D’autres artistes, comme Pascal Bircher et Adam Vackar, se servent justement de la photographie elle-même pour renvoyer à sa double capacité de témoin d’un espace-temps précis de la vie et de moyen d’illusion, voire de mensonge. Justine Blau réalise dans ses œuvres The circumference of the cumanán cactus et World in a box – Alps (2011) des collages à partir de photographies récupérées sur Internet. Ces paysages suscitent un sentiment d’inquiétante étrangeté auprès du spectateur qui en reconnaît certains éléments, alors que l’ensemble n’existe pas tel quel en réalité.
Le paysage en tant que lieu mystérieux, insolite ou mythique se retrouve chez un certain nombre d’artistes exposés dans Realfictions : trois peintures de Grégory Durviaux, six photographies de l’Islande de Vanessa Gandar, une série photographique de neuf silos de Mike Lamy et une vidéo d’une bande de plage assaillie par la mer des deux côtés de Saskia Raux et de Marc Scozzai (Horizons de 2011). Cette dernière est obtenue par un dédoublement symétrique de l’image filmée, avec un léger décalage dans le temps pour le défilement de la partie droite. Le monde révisé d’un point de vue plus humaniste est le thème de l’œuvre de The Plug et de Stéphanie Rollin, I love you but I’ve chosen darkness (Golden shoot) (2011). Leur table en inox fait référence à celles installées dans les maisons de désintoxication et renvoie à l’état d’emprisonnement et de sombrement dans les ténèbres. L’œuvre Décrocher la lune (2009) de Sébastien Goujo, des clous enfoncés dans une plaque de bois, incite le spectateur à se déplacer et à adopter une position active face à ce qu’il perçoit.
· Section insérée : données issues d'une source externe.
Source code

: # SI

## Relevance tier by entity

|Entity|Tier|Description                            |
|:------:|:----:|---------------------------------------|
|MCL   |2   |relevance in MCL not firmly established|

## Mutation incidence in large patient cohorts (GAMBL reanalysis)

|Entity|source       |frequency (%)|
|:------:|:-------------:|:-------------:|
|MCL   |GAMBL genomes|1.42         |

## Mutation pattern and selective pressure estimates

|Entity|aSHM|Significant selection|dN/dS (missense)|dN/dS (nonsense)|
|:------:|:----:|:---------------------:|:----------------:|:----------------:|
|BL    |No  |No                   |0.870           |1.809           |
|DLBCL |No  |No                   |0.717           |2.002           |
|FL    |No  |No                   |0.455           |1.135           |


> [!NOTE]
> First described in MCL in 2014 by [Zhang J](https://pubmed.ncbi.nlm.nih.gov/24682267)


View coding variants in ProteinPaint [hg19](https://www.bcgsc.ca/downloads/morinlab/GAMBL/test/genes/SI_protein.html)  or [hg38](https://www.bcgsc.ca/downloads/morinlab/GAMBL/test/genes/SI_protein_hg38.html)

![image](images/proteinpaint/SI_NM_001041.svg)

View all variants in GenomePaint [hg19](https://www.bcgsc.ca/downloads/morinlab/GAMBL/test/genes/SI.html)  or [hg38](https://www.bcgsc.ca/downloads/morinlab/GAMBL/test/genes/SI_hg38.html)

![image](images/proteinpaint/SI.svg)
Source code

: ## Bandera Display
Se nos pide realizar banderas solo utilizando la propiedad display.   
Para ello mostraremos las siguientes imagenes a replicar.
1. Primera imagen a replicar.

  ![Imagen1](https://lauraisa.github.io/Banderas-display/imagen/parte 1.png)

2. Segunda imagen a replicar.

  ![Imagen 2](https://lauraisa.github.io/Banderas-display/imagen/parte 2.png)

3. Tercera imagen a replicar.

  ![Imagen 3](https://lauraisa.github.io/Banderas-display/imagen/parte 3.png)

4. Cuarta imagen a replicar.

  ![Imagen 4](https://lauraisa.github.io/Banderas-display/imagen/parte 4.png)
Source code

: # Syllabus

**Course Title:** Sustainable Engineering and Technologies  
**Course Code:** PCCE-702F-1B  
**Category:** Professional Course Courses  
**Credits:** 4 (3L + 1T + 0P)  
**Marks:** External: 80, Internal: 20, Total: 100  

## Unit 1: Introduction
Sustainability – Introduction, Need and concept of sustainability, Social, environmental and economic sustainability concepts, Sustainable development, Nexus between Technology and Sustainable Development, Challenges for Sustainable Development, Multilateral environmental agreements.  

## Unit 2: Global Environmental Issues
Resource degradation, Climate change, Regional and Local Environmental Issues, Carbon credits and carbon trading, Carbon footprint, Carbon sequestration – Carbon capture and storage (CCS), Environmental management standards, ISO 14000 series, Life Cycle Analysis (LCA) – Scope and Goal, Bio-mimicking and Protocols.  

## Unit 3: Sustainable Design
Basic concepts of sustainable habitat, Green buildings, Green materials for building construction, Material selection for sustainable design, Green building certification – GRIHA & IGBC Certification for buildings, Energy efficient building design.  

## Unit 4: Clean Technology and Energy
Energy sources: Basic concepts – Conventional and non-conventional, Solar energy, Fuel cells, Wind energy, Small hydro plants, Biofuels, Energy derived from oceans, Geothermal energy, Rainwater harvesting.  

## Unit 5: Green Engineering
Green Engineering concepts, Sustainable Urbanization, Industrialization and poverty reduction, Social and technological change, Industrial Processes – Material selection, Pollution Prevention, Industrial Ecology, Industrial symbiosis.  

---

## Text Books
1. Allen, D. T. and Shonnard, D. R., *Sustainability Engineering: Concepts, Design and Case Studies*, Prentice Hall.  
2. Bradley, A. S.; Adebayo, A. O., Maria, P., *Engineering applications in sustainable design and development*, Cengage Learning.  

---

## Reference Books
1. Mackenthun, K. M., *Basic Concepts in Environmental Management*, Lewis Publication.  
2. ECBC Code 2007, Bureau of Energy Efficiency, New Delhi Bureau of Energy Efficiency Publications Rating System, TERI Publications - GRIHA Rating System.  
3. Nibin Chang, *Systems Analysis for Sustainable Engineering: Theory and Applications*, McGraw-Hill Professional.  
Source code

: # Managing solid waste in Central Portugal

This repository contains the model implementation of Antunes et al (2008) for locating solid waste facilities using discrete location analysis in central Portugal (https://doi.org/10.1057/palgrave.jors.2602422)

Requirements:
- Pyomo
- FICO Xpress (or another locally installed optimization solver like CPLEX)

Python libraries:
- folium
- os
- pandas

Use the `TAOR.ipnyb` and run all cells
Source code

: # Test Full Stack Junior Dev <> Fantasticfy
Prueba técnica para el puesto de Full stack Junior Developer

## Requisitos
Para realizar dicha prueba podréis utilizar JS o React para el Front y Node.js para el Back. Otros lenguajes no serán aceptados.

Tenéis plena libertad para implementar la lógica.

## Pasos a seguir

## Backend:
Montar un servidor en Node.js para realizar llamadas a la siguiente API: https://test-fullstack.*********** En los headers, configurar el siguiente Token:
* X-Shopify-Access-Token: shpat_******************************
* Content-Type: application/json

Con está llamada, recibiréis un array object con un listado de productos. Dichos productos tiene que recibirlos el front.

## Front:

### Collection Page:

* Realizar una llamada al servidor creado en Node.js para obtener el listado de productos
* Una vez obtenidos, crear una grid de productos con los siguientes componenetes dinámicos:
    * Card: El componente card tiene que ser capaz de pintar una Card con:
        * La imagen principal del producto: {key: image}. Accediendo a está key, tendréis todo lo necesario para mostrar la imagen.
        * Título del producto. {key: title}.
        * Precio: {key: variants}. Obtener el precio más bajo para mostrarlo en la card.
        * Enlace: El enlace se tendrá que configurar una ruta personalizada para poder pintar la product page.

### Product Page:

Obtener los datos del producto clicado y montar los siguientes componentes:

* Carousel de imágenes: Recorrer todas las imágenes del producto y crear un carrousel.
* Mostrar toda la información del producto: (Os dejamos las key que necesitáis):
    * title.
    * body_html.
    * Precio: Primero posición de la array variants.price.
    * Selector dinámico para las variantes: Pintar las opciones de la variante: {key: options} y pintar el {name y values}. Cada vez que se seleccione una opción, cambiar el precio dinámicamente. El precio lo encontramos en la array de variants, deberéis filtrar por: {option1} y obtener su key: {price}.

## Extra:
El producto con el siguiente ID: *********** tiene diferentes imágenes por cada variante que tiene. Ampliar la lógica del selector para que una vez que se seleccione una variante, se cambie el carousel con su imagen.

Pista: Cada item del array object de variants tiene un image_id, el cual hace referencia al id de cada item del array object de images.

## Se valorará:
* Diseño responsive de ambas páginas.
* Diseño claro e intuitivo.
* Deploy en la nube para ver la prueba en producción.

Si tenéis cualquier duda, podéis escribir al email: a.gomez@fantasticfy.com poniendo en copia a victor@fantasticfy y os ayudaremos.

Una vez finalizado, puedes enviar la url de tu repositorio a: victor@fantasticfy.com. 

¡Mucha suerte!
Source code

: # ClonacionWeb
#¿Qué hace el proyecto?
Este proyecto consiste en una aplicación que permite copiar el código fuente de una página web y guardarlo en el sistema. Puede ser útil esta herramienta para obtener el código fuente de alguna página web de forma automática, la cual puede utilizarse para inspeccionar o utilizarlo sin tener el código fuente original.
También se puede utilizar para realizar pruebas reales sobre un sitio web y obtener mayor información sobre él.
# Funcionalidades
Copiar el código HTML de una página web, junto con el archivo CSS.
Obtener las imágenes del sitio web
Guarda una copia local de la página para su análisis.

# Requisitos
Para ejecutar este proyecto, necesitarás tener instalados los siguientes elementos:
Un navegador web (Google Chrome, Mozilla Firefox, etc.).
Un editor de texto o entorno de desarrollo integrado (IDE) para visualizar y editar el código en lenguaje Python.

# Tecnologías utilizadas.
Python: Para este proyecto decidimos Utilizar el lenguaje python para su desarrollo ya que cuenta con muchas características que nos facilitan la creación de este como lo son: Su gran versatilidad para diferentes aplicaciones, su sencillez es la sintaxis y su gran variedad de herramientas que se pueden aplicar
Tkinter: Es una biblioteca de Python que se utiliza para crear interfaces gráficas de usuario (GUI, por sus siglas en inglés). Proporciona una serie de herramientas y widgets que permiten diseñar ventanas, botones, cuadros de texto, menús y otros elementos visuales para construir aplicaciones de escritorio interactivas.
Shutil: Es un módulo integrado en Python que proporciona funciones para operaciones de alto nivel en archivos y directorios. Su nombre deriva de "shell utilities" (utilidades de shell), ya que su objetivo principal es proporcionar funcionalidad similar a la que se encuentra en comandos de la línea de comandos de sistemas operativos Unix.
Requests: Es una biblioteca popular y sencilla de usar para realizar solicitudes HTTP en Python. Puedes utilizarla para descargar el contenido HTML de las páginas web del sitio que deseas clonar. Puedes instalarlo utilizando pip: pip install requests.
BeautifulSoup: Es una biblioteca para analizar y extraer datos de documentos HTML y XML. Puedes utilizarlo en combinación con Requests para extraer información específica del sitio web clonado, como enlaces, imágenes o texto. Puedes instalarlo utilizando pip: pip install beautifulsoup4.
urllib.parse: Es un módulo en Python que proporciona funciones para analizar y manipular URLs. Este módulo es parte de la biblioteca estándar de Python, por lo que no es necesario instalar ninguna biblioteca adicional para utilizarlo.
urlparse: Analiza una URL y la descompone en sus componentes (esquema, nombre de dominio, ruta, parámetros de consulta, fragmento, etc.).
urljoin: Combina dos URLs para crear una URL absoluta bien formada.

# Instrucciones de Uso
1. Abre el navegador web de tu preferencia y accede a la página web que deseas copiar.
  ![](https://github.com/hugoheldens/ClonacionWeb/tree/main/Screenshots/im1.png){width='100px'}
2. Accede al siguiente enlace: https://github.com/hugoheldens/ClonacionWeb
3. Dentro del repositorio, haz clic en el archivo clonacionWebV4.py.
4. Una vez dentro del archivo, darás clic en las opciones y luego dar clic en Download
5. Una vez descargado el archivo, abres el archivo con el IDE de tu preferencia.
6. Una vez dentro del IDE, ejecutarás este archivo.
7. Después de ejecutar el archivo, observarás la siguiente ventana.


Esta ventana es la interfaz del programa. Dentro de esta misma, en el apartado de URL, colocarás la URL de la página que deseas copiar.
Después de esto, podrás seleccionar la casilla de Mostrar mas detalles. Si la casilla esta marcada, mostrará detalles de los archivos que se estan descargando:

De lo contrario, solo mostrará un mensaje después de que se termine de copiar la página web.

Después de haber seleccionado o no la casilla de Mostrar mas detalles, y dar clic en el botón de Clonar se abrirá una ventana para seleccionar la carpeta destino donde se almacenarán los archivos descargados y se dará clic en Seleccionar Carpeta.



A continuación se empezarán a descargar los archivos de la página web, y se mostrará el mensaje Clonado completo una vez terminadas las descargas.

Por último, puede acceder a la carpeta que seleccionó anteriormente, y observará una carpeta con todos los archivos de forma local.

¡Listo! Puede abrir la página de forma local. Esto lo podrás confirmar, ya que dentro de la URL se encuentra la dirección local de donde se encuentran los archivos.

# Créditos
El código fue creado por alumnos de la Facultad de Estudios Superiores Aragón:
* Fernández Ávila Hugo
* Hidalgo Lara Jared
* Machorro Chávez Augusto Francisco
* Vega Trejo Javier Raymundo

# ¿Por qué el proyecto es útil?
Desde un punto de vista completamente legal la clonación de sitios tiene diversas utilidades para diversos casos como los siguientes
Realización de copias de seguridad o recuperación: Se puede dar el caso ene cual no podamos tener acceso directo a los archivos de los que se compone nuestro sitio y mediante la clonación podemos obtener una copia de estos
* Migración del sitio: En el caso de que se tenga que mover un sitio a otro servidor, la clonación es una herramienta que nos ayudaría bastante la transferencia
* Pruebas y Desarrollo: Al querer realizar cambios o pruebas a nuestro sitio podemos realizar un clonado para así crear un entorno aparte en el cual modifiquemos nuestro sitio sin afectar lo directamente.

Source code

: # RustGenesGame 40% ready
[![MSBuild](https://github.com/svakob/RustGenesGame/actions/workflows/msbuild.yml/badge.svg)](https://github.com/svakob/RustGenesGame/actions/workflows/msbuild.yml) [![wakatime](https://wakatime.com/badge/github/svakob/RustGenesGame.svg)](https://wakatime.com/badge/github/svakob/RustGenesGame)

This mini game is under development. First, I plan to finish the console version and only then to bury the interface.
Martine Feipel et Jean Bechameil consacrent leur œuvre The picture room recess (2011) à la perception de la réalité. Une entrée, dont les portes sont revêtues de miroirs nous rappelle le passage d’Orphée dans l’autre monde, un passage qui se fait dans le film de Cocteau (Orphée de 1950) à travers un miroir. La perception est mise à l’épreuve par la déformation (le miroir est légèrement déformé) et par le positionnement face à l’œuvre (selon sa position, le spectateur apparaît et disparaît dans le miroir). Une fois de plus, les artistes interviennent sur la réalité que nous voyons et nous en imposent une autre.
Finalement, The Present (2010) de Jerry Frantz, un coffre-fort avec les petites armoiries du Luxembourg (le lion rouge à la double queue) sur les côtés, est installé en plein centre de la galerie, qui se situe à l’entrée de la banque. L’emplacement du coffre-fort (en bois) n’est pas sans ironie et suggère une réflexion sur la réalité du système économique. À travers l’exposition qui vaut le détour au siège social de la Bil, le spectateur est amené à remettre en question ce qu’il voit et ce que les artistes, représentants de la réalité, lui proposent.